General Structure of the Body— The body of an unfed Dermacentor variabilis (fig. 35 A) is ovate in outline, much flattened dorsoventrally, and deeply incised anteriorly for the reception of the capitulum (Capt). The broadly rounded posterior end is margined with 11 quadrate divisions of the integument termed festoons (fst). A female (A) is readily distinguished from a male by the presence of a shieldlike area on the anterior part of the dorsum, called the shield, or scutum (Shld), which is distinctly defined by a thickened margin and is variously mottled with white pigment. The male has no such shield, or, as it is said, the shield covers his entire back. Located laterally on the dorsum just behind the second legs, in the lateral angles of the shield of the female, is a pair of ocellar eyes (O). Near the middle of the back in each sex, shortly behind the shield of the female (fig. 35 A), are two clear, circular areas, each with a small central body bristling with minute peglike processes, presumably sensory in function. These organs are larger in the female than in the male. The integument otherwise is spotted with the alveoli of very short, blunt setae directed forward, and is everywhere speckled with cuticular pores said to be the outlets of dermal glands.

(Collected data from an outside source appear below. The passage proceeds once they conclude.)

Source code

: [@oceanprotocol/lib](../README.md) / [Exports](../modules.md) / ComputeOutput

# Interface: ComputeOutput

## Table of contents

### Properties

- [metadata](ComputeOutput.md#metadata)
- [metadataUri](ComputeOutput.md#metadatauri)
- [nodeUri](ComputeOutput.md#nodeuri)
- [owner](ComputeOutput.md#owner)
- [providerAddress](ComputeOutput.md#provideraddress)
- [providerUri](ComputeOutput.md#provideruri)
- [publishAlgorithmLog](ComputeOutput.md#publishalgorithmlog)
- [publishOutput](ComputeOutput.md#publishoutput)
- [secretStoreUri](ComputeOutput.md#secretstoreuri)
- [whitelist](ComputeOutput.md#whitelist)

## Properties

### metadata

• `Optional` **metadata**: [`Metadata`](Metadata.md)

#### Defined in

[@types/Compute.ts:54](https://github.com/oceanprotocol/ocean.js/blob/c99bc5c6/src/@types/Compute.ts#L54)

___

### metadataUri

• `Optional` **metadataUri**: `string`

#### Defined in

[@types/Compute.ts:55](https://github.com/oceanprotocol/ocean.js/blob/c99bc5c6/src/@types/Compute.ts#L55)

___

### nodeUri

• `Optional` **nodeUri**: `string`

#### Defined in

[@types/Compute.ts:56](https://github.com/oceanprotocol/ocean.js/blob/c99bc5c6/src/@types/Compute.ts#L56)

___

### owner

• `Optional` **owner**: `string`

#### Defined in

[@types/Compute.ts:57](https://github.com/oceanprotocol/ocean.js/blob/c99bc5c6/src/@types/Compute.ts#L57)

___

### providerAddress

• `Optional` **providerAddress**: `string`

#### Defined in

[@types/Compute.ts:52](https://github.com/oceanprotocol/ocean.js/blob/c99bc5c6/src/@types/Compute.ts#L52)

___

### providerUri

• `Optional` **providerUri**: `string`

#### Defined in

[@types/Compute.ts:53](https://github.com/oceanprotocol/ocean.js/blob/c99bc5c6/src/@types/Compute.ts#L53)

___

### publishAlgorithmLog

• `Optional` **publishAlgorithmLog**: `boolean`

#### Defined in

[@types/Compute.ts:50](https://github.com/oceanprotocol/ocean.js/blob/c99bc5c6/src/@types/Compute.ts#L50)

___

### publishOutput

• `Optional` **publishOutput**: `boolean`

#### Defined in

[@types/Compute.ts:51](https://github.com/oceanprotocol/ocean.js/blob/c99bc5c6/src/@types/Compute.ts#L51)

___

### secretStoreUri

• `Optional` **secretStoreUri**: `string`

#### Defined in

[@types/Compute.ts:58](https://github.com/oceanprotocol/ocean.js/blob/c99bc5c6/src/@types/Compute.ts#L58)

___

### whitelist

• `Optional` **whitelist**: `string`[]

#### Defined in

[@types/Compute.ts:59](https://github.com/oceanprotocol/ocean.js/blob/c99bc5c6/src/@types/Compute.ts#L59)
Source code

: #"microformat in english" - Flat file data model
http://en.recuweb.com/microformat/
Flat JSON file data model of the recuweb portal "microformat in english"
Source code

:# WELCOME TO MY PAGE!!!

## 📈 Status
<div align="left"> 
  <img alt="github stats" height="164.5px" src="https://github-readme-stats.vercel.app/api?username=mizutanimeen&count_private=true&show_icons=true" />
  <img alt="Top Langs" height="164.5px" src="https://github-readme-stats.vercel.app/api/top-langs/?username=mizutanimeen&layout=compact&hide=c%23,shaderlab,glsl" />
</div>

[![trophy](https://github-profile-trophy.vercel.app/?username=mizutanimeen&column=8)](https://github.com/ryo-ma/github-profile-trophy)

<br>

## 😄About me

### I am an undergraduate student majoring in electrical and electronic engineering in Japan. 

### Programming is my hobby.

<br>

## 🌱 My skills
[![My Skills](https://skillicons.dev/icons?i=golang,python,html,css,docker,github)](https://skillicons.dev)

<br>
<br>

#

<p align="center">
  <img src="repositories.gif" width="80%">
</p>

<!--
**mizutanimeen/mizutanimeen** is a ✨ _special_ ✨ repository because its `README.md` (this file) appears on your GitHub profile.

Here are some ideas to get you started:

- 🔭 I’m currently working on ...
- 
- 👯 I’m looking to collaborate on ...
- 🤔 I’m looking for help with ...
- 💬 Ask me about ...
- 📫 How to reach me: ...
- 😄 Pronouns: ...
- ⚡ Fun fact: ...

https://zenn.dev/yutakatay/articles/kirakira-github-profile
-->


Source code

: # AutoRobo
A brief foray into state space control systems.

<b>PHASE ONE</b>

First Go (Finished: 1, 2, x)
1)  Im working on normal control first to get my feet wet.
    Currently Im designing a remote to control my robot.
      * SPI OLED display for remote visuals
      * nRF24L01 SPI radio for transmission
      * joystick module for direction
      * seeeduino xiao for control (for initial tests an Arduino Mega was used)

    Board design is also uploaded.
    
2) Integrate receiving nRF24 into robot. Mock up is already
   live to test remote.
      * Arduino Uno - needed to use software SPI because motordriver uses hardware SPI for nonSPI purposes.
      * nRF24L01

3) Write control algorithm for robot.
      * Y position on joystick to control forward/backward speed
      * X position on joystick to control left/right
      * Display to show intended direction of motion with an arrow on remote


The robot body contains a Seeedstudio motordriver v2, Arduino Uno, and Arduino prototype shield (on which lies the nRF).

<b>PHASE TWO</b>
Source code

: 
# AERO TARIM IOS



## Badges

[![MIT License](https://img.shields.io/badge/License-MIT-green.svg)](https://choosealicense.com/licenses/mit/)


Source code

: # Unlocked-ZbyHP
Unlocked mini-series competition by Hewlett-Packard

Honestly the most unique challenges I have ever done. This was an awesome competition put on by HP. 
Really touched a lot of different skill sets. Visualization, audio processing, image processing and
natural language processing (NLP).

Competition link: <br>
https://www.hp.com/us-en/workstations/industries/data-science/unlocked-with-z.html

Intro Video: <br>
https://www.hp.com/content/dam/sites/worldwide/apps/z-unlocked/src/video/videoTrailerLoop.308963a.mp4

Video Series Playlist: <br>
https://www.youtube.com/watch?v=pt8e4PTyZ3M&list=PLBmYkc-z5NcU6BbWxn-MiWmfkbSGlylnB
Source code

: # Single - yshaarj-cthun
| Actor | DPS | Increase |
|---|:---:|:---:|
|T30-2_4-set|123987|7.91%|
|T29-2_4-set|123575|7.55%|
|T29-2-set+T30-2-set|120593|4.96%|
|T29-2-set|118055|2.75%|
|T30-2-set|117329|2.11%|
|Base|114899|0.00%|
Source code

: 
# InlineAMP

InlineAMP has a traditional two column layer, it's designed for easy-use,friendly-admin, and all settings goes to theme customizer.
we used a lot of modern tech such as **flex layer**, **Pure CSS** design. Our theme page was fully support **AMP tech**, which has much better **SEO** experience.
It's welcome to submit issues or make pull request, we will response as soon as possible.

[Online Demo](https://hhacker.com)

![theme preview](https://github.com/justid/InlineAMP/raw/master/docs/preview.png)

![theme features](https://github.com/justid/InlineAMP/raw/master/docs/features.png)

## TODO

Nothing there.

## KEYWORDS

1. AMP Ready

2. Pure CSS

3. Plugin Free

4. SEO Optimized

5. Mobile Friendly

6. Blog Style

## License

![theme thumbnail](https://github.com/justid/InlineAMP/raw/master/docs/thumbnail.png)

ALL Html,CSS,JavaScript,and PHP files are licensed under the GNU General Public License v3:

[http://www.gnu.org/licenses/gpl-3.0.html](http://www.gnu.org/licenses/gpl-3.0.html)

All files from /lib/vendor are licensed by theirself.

In the unfed female tick the surface of the integument, except that of the shield, is marked by fine, closely set, parallel striations running in highly irregular, zig-zag bands from one side to the other. These striations are the minute wrinkles seen in sections on the surface of the cuticle; they entirely disappear with the stretching of the skin in the engorged female. The shield of the female, which gives attachment to the leg muscles, remains unaffected by the increase in size of the body. The cuticular striations are not present in the male. The surface features of the integument are best seen by cutting the dorsal and ventral walls apart, so that they can be examined individually by transmitted light.
Fig. 35. Arachnida—Acarina. General external structure of a tick.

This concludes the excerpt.